そんな強い意志を支えるのは、日本で味わった屈辱の日々だという。「プロサッカー選手を目指していると口にしただけで笑われ、バカにされた。逆にそれを見返してやるという気持ちがバネになったと思う。その中で自分のできることをしっかりやって、今こうして近くまで来られた。早く結果を残して、両親を安心させたい」と元樹さんは語る。
ワールドカップ開催日。元樹さんは華やかな舞台で活躍する同年代の選手の姿を下宿先のテレビで見ていた。「本当にすごい。この年でワールドカップを経験できるということに、羨ましい気持ちもあるし、負けていられないという気持ちもある」と元樹さんは複雑な思いを覗かせる。

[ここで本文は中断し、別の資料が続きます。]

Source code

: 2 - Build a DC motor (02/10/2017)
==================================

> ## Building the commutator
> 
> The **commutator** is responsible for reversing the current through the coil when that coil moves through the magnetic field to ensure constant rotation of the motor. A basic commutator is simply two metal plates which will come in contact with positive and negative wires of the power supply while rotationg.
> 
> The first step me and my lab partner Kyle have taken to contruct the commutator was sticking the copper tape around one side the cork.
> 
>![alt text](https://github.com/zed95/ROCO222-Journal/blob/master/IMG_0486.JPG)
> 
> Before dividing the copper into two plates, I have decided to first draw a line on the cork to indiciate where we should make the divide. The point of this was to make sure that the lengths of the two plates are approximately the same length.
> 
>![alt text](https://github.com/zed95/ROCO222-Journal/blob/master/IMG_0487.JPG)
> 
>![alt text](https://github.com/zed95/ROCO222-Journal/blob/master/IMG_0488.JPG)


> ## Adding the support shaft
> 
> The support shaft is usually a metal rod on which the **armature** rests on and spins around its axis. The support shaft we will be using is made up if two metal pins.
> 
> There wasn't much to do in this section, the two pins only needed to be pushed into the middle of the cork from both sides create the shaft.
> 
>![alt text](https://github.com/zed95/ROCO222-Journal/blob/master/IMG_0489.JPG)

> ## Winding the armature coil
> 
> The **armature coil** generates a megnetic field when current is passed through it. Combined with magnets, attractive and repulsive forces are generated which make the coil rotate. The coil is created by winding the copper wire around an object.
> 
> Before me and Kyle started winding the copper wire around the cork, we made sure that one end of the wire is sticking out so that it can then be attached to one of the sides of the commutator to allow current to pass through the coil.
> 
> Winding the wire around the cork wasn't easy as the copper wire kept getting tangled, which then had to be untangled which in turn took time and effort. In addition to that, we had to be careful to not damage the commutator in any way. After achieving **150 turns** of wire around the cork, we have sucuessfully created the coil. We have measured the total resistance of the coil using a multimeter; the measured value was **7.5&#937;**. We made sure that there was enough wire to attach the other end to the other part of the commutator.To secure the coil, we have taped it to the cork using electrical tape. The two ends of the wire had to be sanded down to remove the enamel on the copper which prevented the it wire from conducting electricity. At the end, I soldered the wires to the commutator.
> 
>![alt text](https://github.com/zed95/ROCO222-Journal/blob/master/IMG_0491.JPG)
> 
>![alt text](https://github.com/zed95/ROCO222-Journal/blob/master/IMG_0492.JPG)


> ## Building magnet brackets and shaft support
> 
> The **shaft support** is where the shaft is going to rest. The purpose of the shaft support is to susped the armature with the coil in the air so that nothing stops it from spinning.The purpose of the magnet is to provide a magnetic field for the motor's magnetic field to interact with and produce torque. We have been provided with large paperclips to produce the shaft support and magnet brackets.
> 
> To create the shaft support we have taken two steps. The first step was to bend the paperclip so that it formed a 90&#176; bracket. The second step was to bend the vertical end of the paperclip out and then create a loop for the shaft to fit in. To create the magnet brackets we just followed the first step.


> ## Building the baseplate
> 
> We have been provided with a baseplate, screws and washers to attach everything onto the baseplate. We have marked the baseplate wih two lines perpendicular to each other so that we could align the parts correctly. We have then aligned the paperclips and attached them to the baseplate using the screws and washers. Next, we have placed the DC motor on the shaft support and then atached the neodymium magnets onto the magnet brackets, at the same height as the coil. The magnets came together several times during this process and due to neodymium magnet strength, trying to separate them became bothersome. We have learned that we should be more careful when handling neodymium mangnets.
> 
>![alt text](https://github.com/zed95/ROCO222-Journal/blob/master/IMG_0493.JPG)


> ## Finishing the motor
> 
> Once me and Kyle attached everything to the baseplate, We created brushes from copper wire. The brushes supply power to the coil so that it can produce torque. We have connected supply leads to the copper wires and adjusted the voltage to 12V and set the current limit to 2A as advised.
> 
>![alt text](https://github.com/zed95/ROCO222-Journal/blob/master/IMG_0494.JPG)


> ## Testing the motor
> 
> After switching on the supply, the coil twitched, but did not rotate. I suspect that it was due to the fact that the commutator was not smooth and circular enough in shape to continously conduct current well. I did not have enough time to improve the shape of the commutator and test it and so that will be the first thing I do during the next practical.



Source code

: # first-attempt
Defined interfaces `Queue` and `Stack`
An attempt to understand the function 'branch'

ある練習日、リーグ戦でのチーム連敗から、これまでの監督やトレーナー全員が解雇され、やってきたのはチームの総合監督だった。「また新たに自分のプレーをアピールし直さなければならない」と、元樹さんは動揺しつつも気を引き締める。この日のプロ選手対練習生の10分ほどのミニゲームは、元樹さんにとっては人生のかかった10分間となった。そんな中で見事にゴールを決めた元樹さん。総合監督は「彼はスピードもテクニックも持っている。プロ契約できる可能性はある」と評価した。
そんな厳しい状況でプロを目指して挑戦し続ける元樹さんに、母から届けられたのは、元樹さんの大好物、ビルマカレー。いつも練習で疲れて帰ってくる元樹さんのために、母が作ってくれたおふくろの味だ。懐かしい味に「めちゃうまい!あのお母さんじゃなかったら今の俺はない。好きなこともできていなかったと思う」と元樹さんはしみじみと語る。